Reimbursement for behavioral healthcare in the United States has been moving from a fee-based to value-based system in a slower, more fragmented manner, with nearly half the states taking action to bring it more in line with primary care, while nearly one-fourth of the states are waiting and watching.
That’s what Dale Jarvis, CPA, told attendees at the National Council for Behavioral Health Conference (NATCON) 2016.
“Medicare is the biggest health program that hasn’t embraced behavioral health parity,” said Jarvis, managing consultant for Dale Jarvis & Associates LLC in Seattle, Wash. “Alternative payment models are coming into Medicaid for behavioral health and that’s where change is starting to occur. The commercial sector is very slow on the uptake around behavioral health reform in most parts of the country.”
As a result, many behavioral health providers are lost in the labyrinth data.
“Challenges that folks with behavioral health disorders face involve too little effective care and too much sick care,” Jarvis said. “Under the too little effective care umbrella are big gaps between the behavioral health need and capacity, high rates of untreated chronic health conditions, and insufficient evidence that behavioral healthcare is working. Under too much sick care, the issues involve crisis and emergency room care, medical and psychiatric inpatient care, diagnostic imaging and medical specialty procedure-based care.”
Major Funding Shift
Jarvis pointed out three categories of behavioral health payment reform.
- Those who have been reforming for years and continue refining payment methods. For example, Seattle and Maryland are old hands at managing case rates – bundled payments that cover the cost of a defined episode of care.
- Those who have recently started developing alternative payment models, such as case rates exemplified by projects in Oregon.
- The remainder who continue practicing business as usual and haven’t done much innovation around payment reform. “Those in the third group shouldn’t get seduced into thinking that’s how it’s always going to be,” he explained. “They’re going to have to make aggressive changes to keep up. Through the Medicare program over the last two years, the federal government has really put a stake in the ground, saying they're going to very aggressively move Medicare into value-based purchasing. Within the last month, they announced they're ahead of schedule and they're moving all things medical in Medicare into new payment models that are defined as pay-for-performance and different kinds of base payments, such as capitation and case rates.”
The Chatter about CCBHCs
NATCON networkers were buzzing about a new federal plan to create pilot programs for the behavioral health equivalent of federally qualified health centers (FQHCs).

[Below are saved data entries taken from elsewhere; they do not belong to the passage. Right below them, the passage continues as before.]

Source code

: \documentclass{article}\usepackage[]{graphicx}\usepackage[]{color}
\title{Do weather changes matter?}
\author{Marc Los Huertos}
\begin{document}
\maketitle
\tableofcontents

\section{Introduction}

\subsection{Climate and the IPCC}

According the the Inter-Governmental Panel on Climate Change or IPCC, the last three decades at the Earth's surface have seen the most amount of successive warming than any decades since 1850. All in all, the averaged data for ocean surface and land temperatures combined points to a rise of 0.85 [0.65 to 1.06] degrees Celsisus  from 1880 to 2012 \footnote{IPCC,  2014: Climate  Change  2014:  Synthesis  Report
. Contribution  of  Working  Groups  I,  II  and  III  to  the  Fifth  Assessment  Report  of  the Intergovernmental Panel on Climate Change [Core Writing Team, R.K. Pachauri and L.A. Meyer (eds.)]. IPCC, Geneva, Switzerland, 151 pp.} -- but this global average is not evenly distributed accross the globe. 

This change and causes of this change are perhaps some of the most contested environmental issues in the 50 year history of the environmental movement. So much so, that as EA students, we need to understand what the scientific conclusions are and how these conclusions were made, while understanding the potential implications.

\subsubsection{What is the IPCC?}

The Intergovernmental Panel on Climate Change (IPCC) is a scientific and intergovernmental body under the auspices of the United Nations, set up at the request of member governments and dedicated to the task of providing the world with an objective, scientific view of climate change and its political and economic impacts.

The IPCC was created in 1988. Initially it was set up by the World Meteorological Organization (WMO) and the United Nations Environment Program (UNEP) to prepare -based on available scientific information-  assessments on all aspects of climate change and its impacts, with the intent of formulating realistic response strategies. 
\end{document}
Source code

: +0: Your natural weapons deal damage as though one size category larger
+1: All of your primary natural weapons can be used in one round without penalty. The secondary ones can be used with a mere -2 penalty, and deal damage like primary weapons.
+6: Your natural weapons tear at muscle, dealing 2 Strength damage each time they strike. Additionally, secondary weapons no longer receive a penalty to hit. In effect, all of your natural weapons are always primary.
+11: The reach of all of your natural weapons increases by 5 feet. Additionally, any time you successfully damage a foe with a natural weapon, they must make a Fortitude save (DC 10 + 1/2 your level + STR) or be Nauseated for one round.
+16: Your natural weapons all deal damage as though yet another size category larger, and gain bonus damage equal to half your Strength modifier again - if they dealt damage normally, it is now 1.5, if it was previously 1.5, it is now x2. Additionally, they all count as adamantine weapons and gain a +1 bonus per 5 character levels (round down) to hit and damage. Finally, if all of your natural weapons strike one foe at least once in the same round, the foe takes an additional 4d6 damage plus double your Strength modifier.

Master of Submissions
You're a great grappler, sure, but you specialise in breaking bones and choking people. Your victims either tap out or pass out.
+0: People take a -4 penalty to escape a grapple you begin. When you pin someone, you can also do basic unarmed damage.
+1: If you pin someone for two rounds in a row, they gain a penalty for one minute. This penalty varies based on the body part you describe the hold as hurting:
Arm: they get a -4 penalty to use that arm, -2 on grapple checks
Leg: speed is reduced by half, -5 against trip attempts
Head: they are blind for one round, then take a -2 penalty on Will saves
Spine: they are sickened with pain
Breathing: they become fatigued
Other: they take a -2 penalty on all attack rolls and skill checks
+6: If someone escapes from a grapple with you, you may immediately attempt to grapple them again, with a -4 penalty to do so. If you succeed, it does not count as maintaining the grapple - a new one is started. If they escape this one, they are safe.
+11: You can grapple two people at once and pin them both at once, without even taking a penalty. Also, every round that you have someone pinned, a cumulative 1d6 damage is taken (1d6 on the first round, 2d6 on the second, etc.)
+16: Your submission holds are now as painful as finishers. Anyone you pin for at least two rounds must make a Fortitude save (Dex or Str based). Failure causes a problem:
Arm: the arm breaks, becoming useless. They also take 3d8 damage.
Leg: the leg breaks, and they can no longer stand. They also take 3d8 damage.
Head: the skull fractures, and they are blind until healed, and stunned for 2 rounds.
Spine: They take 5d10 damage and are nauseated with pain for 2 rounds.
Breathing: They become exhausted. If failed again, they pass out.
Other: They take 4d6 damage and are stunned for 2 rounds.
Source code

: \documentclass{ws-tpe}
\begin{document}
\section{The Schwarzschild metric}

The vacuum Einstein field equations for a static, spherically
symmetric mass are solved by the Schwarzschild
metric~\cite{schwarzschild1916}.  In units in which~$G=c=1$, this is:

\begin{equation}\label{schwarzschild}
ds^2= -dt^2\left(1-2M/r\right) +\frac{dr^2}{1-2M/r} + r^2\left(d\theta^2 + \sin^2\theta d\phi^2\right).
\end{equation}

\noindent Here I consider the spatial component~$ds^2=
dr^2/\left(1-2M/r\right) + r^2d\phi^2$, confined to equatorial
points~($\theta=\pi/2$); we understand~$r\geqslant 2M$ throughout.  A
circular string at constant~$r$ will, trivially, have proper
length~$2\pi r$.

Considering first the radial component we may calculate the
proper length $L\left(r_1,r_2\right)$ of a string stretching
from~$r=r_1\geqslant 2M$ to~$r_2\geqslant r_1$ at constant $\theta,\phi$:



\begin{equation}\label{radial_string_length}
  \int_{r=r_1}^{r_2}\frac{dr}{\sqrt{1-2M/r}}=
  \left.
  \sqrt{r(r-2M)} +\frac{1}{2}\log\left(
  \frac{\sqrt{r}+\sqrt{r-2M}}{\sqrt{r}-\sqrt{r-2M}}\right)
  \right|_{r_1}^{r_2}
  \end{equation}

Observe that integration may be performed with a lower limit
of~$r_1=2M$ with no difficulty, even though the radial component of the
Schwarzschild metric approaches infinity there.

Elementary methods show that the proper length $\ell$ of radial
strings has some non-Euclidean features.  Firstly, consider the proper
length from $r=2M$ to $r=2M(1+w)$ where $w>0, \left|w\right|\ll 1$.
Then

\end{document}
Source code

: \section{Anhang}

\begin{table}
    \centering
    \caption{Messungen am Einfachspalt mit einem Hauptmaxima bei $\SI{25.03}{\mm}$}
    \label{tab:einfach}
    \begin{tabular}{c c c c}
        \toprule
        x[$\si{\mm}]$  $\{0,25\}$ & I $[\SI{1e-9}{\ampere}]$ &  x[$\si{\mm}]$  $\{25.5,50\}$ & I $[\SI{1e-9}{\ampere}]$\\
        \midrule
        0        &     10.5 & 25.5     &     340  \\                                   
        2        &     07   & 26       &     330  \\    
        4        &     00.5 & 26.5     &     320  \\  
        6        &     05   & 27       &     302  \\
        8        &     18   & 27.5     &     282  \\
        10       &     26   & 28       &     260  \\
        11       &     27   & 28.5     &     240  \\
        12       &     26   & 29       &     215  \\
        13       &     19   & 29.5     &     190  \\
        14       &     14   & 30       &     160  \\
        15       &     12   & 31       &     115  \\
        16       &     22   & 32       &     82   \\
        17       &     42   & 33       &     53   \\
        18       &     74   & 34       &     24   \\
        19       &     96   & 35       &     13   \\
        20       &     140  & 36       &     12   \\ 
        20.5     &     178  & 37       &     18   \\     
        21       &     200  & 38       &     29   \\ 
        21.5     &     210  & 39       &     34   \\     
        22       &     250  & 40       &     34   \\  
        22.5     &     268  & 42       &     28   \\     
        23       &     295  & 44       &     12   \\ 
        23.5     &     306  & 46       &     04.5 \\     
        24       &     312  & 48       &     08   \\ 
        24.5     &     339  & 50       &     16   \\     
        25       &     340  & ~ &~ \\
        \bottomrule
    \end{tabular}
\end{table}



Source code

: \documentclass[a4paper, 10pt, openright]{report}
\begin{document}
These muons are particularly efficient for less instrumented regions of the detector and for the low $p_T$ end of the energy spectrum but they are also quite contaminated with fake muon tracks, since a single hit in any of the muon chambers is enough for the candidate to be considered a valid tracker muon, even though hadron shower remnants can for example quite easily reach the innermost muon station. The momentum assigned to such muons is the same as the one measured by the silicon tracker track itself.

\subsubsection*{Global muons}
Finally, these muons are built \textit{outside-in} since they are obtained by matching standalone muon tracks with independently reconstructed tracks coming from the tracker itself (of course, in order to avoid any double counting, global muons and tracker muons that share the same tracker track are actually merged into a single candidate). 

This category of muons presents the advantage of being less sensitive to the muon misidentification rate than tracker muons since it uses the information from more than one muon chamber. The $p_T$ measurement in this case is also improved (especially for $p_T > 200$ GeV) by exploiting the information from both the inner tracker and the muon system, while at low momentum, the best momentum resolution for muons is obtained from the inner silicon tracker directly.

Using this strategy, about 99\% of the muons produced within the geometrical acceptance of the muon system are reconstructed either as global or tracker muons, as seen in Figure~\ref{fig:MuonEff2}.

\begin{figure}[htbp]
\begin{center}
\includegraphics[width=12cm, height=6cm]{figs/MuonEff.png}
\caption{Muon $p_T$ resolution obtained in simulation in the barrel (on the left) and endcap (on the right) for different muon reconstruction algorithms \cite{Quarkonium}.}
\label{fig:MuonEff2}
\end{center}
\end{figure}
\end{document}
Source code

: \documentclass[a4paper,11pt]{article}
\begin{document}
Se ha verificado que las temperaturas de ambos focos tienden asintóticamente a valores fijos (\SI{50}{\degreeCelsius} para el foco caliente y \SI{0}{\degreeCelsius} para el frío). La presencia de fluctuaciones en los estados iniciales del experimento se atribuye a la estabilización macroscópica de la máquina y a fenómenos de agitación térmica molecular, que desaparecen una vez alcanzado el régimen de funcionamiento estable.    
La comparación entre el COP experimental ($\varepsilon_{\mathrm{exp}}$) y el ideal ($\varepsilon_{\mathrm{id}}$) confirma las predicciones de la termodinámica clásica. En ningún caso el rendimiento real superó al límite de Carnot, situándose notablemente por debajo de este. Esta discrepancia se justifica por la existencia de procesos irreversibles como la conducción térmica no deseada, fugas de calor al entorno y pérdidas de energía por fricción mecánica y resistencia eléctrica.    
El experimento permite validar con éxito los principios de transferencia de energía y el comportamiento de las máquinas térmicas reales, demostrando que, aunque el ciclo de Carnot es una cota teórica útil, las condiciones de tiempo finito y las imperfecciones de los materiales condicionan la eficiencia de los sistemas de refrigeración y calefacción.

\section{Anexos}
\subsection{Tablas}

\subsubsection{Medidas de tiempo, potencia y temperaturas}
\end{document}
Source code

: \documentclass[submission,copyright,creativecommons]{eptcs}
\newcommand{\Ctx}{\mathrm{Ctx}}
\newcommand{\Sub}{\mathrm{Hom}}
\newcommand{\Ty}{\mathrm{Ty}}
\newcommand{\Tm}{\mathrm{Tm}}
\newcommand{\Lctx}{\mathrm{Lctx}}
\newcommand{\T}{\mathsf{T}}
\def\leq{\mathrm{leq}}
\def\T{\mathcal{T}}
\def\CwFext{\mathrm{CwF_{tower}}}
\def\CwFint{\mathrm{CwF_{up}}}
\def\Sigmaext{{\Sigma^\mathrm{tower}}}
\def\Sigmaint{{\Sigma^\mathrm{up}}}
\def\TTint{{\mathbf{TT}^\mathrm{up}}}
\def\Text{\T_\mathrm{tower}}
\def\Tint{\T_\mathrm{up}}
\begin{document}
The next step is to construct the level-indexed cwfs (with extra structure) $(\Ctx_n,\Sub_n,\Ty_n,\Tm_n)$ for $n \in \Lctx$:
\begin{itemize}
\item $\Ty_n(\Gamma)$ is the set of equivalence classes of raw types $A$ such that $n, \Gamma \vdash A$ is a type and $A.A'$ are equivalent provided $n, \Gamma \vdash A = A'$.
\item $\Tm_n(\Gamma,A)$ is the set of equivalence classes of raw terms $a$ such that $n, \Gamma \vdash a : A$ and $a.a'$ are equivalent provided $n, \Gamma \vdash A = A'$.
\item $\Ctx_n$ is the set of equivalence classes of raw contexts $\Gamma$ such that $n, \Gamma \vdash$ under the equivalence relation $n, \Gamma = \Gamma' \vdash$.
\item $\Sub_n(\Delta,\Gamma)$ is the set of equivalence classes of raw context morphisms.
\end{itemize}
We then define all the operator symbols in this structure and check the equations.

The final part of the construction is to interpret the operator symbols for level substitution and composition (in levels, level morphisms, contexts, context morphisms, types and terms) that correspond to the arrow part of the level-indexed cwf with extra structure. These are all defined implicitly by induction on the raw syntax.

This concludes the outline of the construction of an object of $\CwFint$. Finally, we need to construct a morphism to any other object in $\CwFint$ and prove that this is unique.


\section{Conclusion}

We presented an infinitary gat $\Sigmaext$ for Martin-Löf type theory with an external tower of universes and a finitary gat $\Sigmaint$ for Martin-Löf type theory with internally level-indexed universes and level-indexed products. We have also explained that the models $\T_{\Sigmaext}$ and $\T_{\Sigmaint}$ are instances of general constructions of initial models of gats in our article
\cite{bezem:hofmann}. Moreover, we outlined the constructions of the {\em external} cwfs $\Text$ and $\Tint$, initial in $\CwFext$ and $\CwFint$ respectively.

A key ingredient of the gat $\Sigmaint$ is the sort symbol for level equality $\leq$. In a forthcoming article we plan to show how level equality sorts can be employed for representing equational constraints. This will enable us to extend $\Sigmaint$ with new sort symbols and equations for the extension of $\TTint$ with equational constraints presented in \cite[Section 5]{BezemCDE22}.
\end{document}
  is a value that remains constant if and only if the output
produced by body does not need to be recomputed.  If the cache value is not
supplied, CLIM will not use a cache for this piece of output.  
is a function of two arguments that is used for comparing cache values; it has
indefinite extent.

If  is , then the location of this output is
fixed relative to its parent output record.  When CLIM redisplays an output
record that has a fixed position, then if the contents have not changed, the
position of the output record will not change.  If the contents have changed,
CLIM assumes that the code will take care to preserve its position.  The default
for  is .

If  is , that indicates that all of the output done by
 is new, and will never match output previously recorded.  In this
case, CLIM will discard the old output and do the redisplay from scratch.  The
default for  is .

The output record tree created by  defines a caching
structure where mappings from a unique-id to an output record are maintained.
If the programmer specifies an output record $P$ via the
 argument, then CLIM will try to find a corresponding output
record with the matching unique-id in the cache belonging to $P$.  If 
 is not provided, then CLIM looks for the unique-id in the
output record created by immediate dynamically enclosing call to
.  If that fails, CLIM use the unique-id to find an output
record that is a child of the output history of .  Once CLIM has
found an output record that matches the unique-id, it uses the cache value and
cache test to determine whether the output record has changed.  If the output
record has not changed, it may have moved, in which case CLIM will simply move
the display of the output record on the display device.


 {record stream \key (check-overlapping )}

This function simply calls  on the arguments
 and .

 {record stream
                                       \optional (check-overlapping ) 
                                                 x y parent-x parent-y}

Created by the Excellence in Mental Health Act of 2014, pilot programs for behavioral health will launch at Certified Community Behavioral Health Clinics (CCBHCs) in eight states. “President Obama has increased the number to 14 in his budget. Some bills pending in Congress increase the program to fund all 24 states receiving planning grants to design their CCBHC system,” said Jarvis.
The pilot program includes payment reform via two models: daily or monthly bundled payment. If a state takes the larger payment, quality results are mandated. “Otherwise,” Jarvis said, “there’s more opportunity to take the money and run.”
Louisiana has been in a very serious cost-cutting mode on behavioral health budget items, Jarvis pointed out, noting the state didn’t pursue the CCBHC program. Healthcare providers are being laid off, programs are closing, and “it’s not a pretty situation,” he said.
Popular Formula for Health Systems
Many health systems are headed to a particular formula that aims to reduce inpatient admissions, reduce days and cost per day, plus reduce emergency room visits, diagnostic imaging, and specialty procedures. The end result is behavioral health, primary care, pharmacy, medical specialty, medical inpatient, and system transformation in a shared risk pool.
Jarvis said balancing the portfolio involves a very simple strategy known by several names, including value-based purchasing and DSRIP (delivery system reform incentive payments). DSRIP financing of Medicaid is taking place in Texas, New York and California. The concept involves the accumulation of an innovation fund, with seed money coming from the purchaser, such as the Centers for Medicare and Medicaid Services (CMS), and carving money from current budgets.
For example, in California, two DSRIP projects – PRIME (public hospital redesign and incentives in Medi-Cal) and WPC (whole person care) – involve new money for complex care management for high-cost patients with behavioral health disorders. PRIME represents $7.5 billion; WPC, $3 billion.
“One size doesn’t fit all,” he emphasized. “Of the two primary accountable payment models, Alternative Payment Method (APM) Component 1 involves the base payment layer, with four base payment models. APM Component 2 involves the bonus/shared savings layer that’s married to the hip with key performance measures, and needs to be a substantial percentage of the total payment.”